Plain-text document sources:
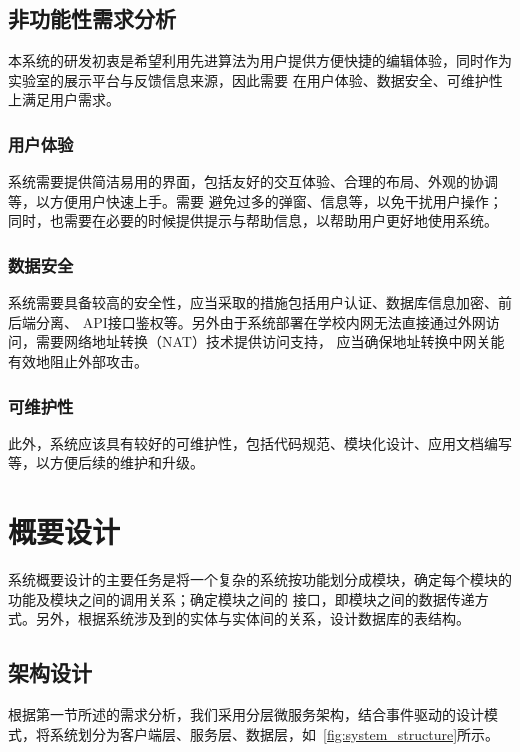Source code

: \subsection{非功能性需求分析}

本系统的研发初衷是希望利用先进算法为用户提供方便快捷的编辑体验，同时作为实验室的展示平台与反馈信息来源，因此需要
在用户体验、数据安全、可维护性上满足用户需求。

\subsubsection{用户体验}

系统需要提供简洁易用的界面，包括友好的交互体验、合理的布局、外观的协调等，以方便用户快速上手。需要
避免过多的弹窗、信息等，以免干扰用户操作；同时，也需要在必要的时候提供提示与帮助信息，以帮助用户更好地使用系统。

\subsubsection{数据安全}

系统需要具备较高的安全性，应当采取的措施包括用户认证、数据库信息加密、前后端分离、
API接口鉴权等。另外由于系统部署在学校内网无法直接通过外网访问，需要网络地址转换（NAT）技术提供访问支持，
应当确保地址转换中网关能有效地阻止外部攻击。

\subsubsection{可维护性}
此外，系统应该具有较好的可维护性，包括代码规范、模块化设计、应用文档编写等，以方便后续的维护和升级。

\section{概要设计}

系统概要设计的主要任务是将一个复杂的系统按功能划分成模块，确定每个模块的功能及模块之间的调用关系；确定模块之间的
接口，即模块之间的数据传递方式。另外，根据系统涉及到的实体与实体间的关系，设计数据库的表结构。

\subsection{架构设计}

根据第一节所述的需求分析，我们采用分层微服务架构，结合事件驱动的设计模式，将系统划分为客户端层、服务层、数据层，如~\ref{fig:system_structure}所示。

> About this task: Omit the pictures, then give every record back exactly as it stands.

> Output for this exercise:
Source code

: \subsection{非功能性需求分析}

本系统的研发初衷是希望利用先进算法为用户提供方便快捷的编辑体验，同时作为实验室的展示平台与反馈信息来源，因此需要
在用户体验、数据安全、可维护性上满足用户需求。

\subsubsection{用户体验}

系统需要提供简洁易用的界面，包括友好的交互体验、合理的布局、外观的协调等，以方便用户快速上手。需要
避免过多的弹窗、信息等，以免干扰用户操作；同时，也需要在必要的时候提供提示与帮助信息，以帮助用户更好地使用系统。

\subsubsection{数据安全}

系统需要具备较高的安全性，应当采取的措施包括用户认证、数据库信息加密、前后端分离、
API接口鉴权等。另外由于系统部署在学校内网无法直接通过外网访问，需要网络地址转换（NAT）技术提供访问支持，
应当确保地址转换中网关能有效地阻止外部攻击。

\subsubsection{可维护性}
此外，系统应该具有较好的可维护性，包括代码规范、模块化设计、应用文档编写等，以方便后续的维护和升级。

\section{概要设计}

系统概要设计的主要任务是将一个复杂的系统按功能划分成模块，确定每个模块的功能及模块之间的调用关系；确定模块之间的
接口，即模块之间的数据传递方式。另外，根据系统涉及到的实体与实体间的关系，设计数据库的表结构。

\subsection{架构设计}

根据第一节所述的需求分析，我们采用分层微服务架构，结合事件驱动的设计模式，将系统划分为客户端层、服务层、数据层，如~\ref{fig:system_structure}所示。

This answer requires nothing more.